Understanding variance and standard deviation

Question

I get that the variance of a random variable X is the expected value of the squared deviation from its mean, and the standard deviation is just the square root of that. Can you interpret the standard deviation as the absolute average deviation from the mean? Is the variance defined as such because if we defined the standard deviation as the expected value of X - E(X), we would get 0?

Answer 1

The average deviation from the mean is $0$, that is $E[X-\mu]=0$, and so, taken literally, the absolute average deviation is also $0$. Changing your question slightly to

Can you interpret the standard deviation as the average absolute deviation from the mean?

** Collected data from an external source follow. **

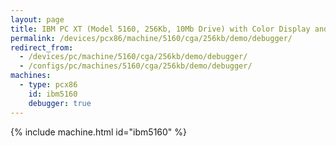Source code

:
 ```yaml
---
layout: page
title: IBM PC XT (Model 5160, 256Kb, 10Mb Drive) with Color Display and Debugger
permalink: /devices/pcx86/machine/5160/cga/256kb/demo/debugger/
redirect_from:
  - /devices/pc/machine/5160/cga/256kb/demo/debugger/
  - /configs/pc/machines/5160/cga/256kb/demo/debugger/
machines:
  - type: pcx86
    id: ibm5160
    debugger: true
---
```


{% include machine.html id="ibm5160" %}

No, $E[|X-\mu|]$ is not the standard deviation, that is, $$\sigma = \sqrt{E[(X-\mu)^2]} \neq E[|X-\mu|].$$

Answer 2

The standard deviation is at least as large as the mean absolute deviation: The function $\varphi(z) = z^2$ is strictly convex over non-negative argument values; from Jensen's inequality it follows that:

$$\mathbb{V}(X)=\mathbb{E}\Big((X-\mu)^2\Big) = \mathbb{E}\Big(\varphi(|X-\mu|)\Big) \geqslant \varphi\Big(\mathbb{E}(|X-\mu|)\Big) = \mathbb{E}(|X-\mu|)^2,$$

with the inequality being strict unless $\mathbb{V}(|X-\mu|)=0$. It follows that $\mathbb{S}(X) \geqslant \mathbb{V}(|X-\mu|)$, with the inequality being strict unless $\mathbb{V}(|X-\mu|)=0$. So as you can see, unless it is equal to zero (i.e., for a random variable with a point mass distribution), the standard deviation is strictly greater than the mean absolute deviation.